**** Source data ****

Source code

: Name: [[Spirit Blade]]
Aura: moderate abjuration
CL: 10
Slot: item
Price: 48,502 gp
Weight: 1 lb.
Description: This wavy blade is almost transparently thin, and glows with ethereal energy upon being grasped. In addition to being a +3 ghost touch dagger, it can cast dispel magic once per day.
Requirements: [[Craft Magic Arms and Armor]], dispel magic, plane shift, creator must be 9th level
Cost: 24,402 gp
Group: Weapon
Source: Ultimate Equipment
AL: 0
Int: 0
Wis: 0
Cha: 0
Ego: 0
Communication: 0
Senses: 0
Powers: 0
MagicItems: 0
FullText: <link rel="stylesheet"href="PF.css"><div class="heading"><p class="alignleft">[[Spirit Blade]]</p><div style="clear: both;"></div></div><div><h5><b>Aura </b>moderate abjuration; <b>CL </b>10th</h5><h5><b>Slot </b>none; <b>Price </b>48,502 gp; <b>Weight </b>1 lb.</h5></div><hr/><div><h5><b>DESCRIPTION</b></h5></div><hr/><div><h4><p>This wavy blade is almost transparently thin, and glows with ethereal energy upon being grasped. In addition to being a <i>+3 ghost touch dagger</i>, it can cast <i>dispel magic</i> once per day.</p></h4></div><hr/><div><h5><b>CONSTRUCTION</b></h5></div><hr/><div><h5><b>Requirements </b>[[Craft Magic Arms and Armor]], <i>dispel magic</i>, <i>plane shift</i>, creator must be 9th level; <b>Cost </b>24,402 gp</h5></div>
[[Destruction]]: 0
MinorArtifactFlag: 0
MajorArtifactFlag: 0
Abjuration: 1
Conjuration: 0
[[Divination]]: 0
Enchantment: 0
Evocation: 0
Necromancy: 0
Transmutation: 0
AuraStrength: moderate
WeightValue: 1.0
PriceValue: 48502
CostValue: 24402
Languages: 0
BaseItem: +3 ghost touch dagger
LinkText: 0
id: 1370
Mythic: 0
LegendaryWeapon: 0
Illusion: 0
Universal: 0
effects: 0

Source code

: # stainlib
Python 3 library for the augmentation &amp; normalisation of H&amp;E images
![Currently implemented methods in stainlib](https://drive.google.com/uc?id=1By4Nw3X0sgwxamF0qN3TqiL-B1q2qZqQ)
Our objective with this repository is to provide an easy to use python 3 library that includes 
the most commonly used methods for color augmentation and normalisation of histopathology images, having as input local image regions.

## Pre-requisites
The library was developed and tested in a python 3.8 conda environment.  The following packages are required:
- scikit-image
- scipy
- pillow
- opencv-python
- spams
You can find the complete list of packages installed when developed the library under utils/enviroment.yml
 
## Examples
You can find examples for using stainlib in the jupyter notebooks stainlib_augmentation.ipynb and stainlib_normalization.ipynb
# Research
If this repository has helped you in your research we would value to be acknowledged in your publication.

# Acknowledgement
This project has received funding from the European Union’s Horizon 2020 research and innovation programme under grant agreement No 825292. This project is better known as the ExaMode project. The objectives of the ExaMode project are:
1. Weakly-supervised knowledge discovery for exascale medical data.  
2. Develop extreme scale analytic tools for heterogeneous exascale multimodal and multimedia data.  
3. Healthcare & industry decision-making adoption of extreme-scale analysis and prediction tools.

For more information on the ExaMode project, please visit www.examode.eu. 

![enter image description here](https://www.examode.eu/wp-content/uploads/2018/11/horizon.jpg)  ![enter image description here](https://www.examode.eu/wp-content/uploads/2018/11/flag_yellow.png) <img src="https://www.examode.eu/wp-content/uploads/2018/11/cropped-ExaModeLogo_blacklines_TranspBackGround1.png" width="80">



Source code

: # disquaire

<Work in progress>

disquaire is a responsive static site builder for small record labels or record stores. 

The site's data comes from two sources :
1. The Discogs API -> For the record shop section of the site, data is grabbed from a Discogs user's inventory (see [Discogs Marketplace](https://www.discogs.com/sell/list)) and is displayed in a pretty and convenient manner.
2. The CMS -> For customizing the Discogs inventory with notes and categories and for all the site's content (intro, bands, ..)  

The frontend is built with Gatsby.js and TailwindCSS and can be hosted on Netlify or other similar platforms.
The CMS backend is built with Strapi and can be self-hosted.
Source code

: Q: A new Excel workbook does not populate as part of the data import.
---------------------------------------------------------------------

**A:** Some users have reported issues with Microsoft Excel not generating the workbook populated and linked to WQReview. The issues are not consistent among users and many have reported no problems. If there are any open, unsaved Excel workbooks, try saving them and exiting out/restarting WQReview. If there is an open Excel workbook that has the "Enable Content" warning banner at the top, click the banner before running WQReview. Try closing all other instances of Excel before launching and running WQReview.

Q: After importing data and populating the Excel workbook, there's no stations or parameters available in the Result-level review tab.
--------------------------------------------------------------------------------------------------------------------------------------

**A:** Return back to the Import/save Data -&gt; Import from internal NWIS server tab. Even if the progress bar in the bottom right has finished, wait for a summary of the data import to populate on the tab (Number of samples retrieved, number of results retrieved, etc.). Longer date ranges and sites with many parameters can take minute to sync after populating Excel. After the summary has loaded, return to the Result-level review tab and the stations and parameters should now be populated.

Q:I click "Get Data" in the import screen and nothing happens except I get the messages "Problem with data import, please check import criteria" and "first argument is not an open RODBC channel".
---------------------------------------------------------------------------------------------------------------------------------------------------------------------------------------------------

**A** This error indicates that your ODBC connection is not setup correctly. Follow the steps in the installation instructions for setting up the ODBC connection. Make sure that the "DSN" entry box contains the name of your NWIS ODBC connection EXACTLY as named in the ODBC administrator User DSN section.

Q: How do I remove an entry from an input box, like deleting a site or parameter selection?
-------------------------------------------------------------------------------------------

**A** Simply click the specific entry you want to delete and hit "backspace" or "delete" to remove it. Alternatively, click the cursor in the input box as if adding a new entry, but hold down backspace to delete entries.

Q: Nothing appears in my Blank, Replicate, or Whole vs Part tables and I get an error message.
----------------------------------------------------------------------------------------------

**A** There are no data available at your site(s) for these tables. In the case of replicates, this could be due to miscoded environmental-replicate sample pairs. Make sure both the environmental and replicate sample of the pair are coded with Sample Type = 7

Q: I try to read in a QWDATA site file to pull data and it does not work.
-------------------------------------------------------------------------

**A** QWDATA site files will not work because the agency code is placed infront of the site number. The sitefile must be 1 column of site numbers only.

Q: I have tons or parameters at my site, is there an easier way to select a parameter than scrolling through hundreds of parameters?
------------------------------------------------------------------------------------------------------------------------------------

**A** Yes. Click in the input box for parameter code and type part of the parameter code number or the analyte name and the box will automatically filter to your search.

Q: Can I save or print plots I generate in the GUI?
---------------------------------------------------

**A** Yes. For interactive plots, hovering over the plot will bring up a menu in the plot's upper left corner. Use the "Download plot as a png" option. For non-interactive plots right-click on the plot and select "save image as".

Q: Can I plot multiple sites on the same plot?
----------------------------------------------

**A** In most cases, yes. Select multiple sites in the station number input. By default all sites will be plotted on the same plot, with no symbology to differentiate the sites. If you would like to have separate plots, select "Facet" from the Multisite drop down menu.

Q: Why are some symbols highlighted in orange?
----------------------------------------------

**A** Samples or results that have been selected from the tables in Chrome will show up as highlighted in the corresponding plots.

****

§ Required action
Each line above with the string "shift" in it should be located and copied.

§ Answer space
Requirements: [[Craft Magic Arms and Armor]], dispel magic, plane shift, creator must be 9th level
FullText: <link rel="stylesheet"href="PF.css"><div class="heading"><p class="alignleft">[[Spirit Blade]]</p><div style="clear: both;"></div></div><div><h5><b>Aura </b>moderate abjuration; <b>CL </b>10th</h5><h5><b>Slot </b>none; <b>Price </b>48,502 gp; <b>Weight </b>1 lb.</h5></div><hr/><div><h5><b>DESCRIPTION</b></h5></div><hr/><div><h4><p>This wavy blade is almost transparently thin, and glows with ethereal energy upon being grasped. In addition to being a <i>+3 ghost touch dagger</i>, it can cast <i>dispel magic</i> once per day.</p></h4></div><hr/><div><h5><b>CONSTRUCTION</b></h5></div><hr/><div><h5><b>Requirements </b>[[Craft Magic Arms and Armor]], <i>dispel magic</i>, <i>plane shift</i>, creator must be 9th level; <b>Cost </b>24,402 gp</h5></div>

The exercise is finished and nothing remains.